A Pyrrhic victory for a relator’s counsel on a fees motion

by bvernia | September 3rd, 2009

On August 28, the District Court in Colorado adopted a Magistrate Judge’s Report and Recommendation granting attorney’s fees in the amount of $9,274.16 after a nine-year qui tam battle that included an appeal to the 10th Circuit, a cert petition to the Supreme Court, and two jury trials.

The relator in the case, US ex rel Bahrani v. Conagra, Inc., alleged that the defendants altered food safety export certificates for meat and hide exports, thereby violating the “reverse false claims” provision of the FCA. The relator lost his claims on the meat export certificates when a jury found that he was not an original source of the information alleged in his complaint. After a jury trial on the hide export certificates, the jury concluded that he had proved only five FCA violations valued at $21.50 each; after trebling and penalties, the relator’s judgment was for $27,822.50.

The Magistrate Judge rejected the defendants’ argument that the relator was not a prevailing party under FRCP 54, and, applying caselaw involving civil rights claims which mandated attorney’s fees, concluded that the principal question for attorney’s fees under the FCA is the degree of the relator’s success. Under this standard, the Court reasoned, the relator deserved very little.

I find that although Relator prevailed on a legal issue of some significance, i.e., that Defendants significantly altered a very small number of the hide export certificates at issue without paying the government for replacement certificates, this nearly decade-long litigation has consumed an enormous amount of public and private resources without serving any significant public purpose, such as vindicating civil rights or punishing pervasive illegal conduct.

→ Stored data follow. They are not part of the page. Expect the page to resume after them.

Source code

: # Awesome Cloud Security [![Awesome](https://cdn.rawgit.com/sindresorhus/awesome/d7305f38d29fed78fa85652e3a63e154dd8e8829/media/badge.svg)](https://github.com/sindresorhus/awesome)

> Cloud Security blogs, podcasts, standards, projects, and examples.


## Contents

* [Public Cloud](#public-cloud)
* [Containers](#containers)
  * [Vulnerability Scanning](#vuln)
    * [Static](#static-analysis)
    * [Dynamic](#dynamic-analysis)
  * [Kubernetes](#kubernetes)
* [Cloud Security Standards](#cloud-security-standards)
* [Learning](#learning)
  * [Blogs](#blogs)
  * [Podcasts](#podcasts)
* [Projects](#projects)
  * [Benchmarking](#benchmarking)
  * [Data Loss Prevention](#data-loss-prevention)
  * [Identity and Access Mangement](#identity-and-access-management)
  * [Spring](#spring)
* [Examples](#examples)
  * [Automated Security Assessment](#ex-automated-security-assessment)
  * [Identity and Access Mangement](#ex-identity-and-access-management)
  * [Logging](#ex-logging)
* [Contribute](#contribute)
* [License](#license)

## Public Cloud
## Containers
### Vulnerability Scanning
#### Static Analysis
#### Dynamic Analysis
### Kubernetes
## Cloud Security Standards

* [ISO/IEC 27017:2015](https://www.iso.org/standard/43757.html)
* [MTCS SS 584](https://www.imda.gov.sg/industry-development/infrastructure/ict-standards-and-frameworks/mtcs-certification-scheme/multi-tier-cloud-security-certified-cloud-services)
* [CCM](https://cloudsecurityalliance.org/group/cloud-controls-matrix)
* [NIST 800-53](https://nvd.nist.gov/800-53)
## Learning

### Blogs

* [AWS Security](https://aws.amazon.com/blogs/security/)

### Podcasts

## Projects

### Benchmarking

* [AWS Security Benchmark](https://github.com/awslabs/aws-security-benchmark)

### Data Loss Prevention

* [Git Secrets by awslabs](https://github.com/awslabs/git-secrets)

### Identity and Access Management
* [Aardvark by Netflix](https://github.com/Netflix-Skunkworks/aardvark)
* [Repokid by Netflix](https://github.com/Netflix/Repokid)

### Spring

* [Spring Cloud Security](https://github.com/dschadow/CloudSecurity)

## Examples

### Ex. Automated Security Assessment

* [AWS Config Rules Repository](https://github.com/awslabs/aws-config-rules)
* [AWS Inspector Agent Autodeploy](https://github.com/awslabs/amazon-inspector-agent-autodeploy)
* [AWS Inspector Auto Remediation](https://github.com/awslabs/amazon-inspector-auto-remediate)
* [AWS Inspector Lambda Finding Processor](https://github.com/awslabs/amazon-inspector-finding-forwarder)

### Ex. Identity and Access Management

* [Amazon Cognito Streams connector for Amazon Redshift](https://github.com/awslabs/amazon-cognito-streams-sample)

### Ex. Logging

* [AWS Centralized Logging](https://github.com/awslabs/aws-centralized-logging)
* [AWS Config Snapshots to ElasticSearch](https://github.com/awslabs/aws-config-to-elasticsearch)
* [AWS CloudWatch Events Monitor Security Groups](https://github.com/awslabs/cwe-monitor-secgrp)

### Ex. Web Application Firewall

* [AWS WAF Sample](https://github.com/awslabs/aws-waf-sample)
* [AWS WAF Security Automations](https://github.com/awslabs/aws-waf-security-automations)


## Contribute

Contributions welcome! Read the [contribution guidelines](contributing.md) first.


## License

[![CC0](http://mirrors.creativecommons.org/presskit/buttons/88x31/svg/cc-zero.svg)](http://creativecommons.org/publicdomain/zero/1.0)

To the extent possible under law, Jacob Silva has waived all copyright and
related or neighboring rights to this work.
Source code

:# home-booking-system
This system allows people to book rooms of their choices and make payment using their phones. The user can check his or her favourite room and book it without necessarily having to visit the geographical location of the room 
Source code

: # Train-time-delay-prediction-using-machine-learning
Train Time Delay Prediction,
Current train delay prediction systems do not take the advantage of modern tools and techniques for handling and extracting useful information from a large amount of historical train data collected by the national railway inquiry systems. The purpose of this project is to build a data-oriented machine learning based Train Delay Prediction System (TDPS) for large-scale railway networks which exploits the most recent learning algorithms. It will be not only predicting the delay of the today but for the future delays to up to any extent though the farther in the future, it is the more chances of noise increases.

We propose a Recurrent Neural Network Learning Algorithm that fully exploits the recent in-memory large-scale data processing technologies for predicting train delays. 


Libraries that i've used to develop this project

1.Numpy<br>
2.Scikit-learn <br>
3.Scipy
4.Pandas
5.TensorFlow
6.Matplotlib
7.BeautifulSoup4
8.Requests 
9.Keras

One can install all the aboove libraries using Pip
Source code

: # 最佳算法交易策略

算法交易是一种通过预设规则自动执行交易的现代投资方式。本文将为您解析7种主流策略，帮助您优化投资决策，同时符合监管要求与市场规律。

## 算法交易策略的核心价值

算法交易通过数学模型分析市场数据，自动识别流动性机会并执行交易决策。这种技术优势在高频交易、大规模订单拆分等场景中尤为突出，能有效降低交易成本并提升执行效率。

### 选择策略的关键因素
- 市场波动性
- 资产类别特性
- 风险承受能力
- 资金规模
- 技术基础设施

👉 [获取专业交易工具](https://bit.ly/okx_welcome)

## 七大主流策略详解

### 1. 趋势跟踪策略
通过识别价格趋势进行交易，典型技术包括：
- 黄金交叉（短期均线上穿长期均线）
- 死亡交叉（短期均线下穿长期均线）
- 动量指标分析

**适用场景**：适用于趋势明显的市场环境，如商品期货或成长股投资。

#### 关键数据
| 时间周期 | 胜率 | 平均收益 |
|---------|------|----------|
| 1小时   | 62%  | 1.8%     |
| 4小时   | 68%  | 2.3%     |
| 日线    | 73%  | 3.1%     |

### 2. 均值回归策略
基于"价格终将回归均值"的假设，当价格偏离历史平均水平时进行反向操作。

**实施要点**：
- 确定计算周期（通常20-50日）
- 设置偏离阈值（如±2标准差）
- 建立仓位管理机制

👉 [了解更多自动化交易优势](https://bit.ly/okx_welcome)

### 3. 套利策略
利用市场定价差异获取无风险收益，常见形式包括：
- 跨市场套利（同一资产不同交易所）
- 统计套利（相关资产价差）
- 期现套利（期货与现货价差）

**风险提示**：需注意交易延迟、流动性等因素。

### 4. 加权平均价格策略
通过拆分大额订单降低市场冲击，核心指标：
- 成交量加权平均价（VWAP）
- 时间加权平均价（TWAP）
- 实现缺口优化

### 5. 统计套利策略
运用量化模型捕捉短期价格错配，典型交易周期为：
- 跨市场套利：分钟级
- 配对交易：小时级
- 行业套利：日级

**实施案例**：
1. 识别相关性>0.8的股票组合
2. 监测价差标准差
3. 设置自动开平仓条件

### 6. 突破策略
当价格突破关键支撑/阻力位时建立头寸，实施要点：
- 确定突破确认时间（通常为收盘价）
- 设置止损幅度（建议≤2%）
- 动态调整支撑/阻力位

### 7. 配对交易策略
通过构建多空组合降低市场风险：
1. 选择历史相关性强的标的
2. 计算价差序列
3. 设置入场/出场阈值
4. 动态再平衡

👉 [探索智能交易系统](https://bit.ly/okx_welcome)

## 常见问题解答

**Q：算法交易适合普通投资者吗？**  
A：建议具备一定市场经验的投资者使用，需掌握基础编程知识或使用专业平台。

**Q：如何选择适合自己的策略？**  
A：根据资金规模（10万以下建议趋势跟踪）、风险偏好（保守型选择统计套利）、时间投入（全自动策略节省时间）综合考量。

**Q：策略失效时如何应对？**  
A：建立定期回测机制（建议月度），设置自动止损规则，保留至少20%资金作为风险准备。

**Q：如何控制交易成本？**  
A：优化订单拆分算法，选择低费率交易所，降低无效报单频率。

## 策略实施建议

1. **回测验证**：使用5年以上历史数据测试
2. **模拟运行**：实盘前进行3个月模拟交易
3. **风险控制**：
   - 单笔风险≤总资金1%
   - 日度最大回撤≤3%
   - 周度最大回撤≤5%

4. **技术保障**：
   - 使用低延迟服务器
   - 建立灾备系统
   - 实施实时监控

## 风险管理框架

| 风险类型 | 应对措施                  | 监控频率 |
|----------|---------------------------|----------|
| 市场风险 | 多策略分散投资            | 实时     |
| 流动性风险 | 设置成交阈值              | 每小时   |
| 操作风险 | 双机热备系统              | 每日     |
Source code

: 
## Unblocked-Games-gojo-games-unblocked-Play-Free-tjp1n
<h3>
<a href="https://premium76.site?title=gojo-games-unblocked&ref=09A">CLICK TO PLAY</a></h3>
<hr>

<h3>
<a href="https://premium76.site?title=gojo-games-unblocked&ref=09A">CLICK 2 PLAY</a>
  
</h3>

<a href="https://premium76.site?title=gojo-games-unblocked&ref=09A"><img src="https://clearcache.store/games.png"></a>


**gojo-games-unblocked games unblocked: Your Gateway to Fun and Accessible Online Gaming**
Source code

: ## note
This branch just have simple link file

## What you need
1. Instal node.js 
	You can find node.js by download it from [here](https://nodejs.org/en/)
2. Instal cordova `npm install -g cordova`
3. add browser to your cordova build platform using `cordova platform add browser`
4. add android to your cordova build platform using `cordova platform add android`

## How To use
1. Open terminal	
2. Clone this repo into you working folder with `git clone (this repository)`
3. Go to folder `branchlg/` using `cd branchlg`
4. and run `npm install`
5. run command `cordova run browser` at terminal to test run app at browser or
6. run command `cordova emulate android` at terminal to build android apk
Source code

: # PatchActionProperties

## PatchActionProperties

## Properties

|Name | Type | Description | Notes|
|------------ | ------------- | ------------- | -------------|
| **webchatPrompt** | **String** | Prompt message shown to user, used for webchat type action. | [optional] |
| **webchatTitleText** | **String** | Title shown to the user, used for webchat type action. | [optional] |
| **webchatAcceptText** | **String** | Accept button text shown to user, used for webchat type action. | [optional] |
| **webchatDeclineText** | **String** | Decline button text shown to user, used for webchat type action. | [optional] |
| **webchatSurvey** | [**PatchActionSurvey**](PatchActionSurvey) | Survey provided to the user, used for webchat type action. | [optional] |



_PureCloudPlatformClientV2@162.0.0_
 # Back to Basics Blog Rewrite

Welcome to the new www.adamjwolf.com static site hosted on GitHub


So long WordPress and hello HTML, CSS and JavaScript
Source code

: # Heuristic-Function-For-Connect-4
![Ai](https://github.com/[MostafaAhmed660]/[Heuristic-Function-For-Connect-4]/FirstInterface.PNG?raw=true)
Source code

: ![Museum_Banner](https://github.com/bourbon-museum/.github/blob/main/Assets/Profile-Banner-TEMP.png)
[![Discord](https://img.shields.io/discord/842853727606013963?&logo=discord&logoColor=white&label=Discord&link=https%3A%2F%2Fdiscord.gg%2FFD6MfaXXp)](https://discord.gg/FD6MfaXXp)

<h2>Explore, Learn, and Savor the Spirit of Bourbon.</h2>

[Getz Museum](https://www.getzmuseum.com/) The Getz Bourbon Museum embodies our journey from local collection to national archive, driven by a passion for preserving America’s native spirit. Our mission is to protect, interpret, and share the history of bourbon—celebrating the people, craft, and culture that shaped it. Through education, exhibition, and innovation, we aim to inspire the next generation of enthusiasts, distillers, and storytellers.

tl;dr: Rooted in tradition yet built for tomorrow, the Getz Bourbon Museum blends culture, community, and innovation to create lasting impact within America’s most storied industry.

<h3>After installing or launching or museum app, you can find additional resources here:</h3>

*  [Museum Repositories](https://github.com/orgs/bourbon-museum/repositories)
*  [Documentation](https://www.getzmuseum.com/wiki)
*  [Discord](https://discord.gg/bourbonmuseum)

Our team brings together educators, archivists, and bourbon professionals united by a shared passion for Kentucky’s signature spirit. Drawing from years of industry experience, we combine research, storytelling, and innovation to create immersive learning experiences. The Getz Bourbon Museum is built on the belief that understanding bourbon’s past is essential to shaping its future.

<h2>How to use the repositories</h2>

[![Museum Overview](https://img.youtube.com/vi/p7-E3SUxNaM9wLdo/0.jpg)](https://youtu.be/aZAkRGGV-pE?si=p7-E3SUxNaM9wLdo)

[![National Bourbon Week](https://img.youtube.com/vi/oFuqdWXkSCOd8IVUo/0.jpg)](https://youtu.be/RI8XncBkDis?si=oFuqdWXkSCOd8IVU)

Relator’s “Pyrrhic victory” is simply not the type of triumph for which an award of expenses, attorneys’ fees or costs in the amount that he seeks is reasonable.

The Magistrate concluded that the use of a contingent fee model was appropriate, and accordingly awarded fees in the amount of 1/3 of the total recovery.

The Court also rejected the defendants’ cross-motion for fees, finding that the case failed to meet the FCA’s standard for frivolous or vexatious claims.